Small Business Owners Face Big Problems
I feel terribly sorry for the hundred thousand Americans who’ve lost their lives to the coronavirus. I also feel sorry for all the small business owners in the country who have become innocent victims of the government’s mishandled war on COVID-19.
I feel terribly sorry for the hundred thousand Americans who’ve lost their lives to the coronavirus.
I also feel sorry for all the small business owners in the country who have become innocent victims of the government’s mishandled war on COVID-19.
They worked long and hard to start up their local restaurants, coffee shops, clothing stores, hair salons, health spas, book stores and pet grooming shops.
But in just three months their livelihoods — and the livelihoods of millions of their employees — were destroyed by the unnecessarily severe shutdown of most of our booming national economy.
An MSNBC business reporter I heard being interviewed on the radio predicted that 100,000 small businesses across the country will file for bankruptcy and never come back.
How are the owners of those doomed enterprises going to pay for their homes? Where will they find work in a seriously crippled economy? Amazon and Walmart can’t hire them all.
The Democrat Party’s answer to this tsunami of unemployed people is its usual one — “We’ll send them a monthly check for a year.”
But the people who run small businesses are by nature entrepreneurs. They don’t want checks from the government. They just want to be allowed to reopen before it’s too late.
Before the pandemic hit, we had more than 30 million small businesses. More than a third were owned by women and they alone employed nearly 10 million people.
No one knows how many of those self-employed small-business people are among the 40 million Americans who were thrown out of work overnight 10 weeks ago because the medical experts said we needed “15 days to flatten the curve” of the coronavirus pandemic.
Most bigger and stronger businesses will adapt to the strict and scientifically dubious new “guidelines” for social distancing and masks and slowly recover as the economy restarts.
But many small businesses obviously are never going to make it. Restaurants, bars and mom & pop stores especially will have a tough time adjusting, as that MSNBC business reporter pointed out.
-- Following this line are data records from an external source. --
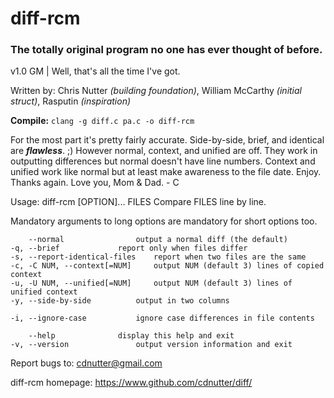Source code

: # diff-rcm
### The totally original program no one has ever thought of before.

v1.0 GM | Well, that's all the time I've got.

Written by: Chris Nutter _(building foundation)_, William McCarthy _(initial struct)_, Rasputin _(inspiration)_

**Compile:** `clang -g diff.c pa.c -o diff-rcm`

For the most part it's pretty fairly accurate. Side-by-side, brief, and identical are _**flawless**_. ;)
However normal, context, and unified are off. 
They work in outputting differences but normal doesn't have line numbers.
Context and unified work like normal but at least make awareness to the file date.
Enjoy. Thanks again. Love you, Mom & Dad. - C



Usage: diff-rcm [OPTION]... FILES
Compare FILES line by line.

Mandatory arguments to long options are mandatory for short options too.

	    --normal		        output a normal diff (the default)
	-q, --brief		        report only when files differ
	-s, --report-identical-files    report when two files are the same
	-c, -C NUM, --context[=NUM]     output NUM (default 3) lines of copied context
	-u, -U NUM, --unified[=NUM]     output NUM (default 3) lines of unified context
	-y, --side-by-side	        output in two columns

	-i, --ignore-case	        ignore case differences in file contents

	    --help		        display this help and exit
	-v, --version		        output version information and exit

Report bugs to: cdnutter@gmail.com

diff-rcm homepage: <https://www.github.com/cdnutter/diff/>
He said when he picked up his lunch at his favorite restaurant that day the owner told him that according to the new rules he’s allowed to have no more than seven people eating in his place at one time — instead of the usual 35.
The owner said there was no way he’d be able to survive. He was going to have to close.
A friend of mine who owns a hair salon in Long Beach that employed 30 people before the shutdown is also looking at a grim future.
Gov. Gavin Newsom has finally decided that hair salons in the state can reopen. But because my friend’s business is located in Los Angeles County, which is still in an authoritarian lock down that may last through July, his doors must remain closed.
Meanwhile, literally 50 yards away, across the county line in Orange County, one of his competitors has reopened.
“What do you think that will do to my business?” he asked. “Where do you think my clients are going to go?”
Closer to home, my wife Colleen is an example of an entrepreneurial woman whose business has been crushed by the global shutdown’s devastating effect on the travel and hospitality industry.
After eight years of working for someone else, she opened up her own one-person travel agency in 1998.
Needless to say, she hasn’t guided any tours to Europe or anywhere else since March and recently a river cruise in France that she had booked for 50 people in July had to be cancelled by the cruise line.
Colleen didn’t seek a rescue loan from the federal government.
Like millions of other small business owners out of work through no fault of their own, she doesn’t want a government check. She wants her travel and hospitality industry to return to health just like the mom & pop stores owners want their businesses to reopen.